Your objective |
Go through the data and copy every line in which "What" appears.

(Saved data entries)

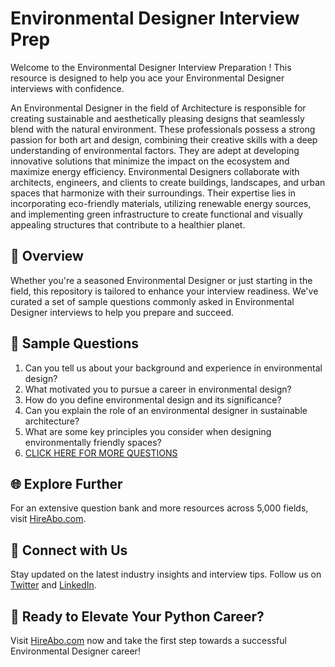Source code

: # Environmental Designer Interview Prep

Welcome to the Environmental Designer Interview Preparation ! This resource is designed to help you ace your Environmental Designer interviews with confidence.

An Environmental Designer in the field of Architecture is responsible for creating sustainable and aesthetically pleasing designs that seamlessly blend with the natural environment. These professionals possess a strong passion for both art and design, combining their creative skills with a deep understanding of environmental factors. They are adept at developing innovative solutions that minimize the impact on the ecosystem and maximize energy efficiency. Environmental Designers collaborate with architects, engineers, and clients to create buildings, landscapes, and urban spaces that harmonize with their surroundings. Their expertise lies in incorporating eco-friendly materials, utilizing renewable energy sources, and implementing green infrastructure to create functional and visually appealing structures that contribute to a healthier planet.

## 🚀 Overview

Whether you're a seasoned Environmental Designer or just starting in the field, this repository is tailored to enhance your interview readiness. We've curated a set of sample questions commonly asked in Environmental Designer interviews to help you prepare and succeed.

## 📝 Sample Questions

1. Can you tell us about your background and experience in environmental design?
2. What motivated you to pursue a career in environmental design?
3. How do you define environmental design and its significance?
4. Can you explain the role of an environmental designer in sustainable architecture?
5. What are some key principles you consider when designing environmentally friendly spaces?
6. [CLICK HERE FOR MORE QUESTIONS](https://hireabo.com/job/6_3_17/Environmental%20Designer)

## 🌐 Explore Further

For an extensive question bank and more resources across 5,000 fields, visit [HireAbo.com](https://www.hireabo.com).

## 📱 Connect with Us

Stay updated on the latest industry insights and interview tips. Follow us on [Twitter](https://twitter.com/hireabo) and [LinkedIn](https://www.linkedin.com/in/hire-abo-3609972a8/).

## 🚀 Ready to Elevate Your Python Career?

Visit [HireAbo.com](https://www.hireabo.com) now and take the first step towards a successful Environmental Designer career!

Result |
2. What motivated you to pursue a career in environmental design?
5. What are some key principles you consider when designing environmentally friendly spaces?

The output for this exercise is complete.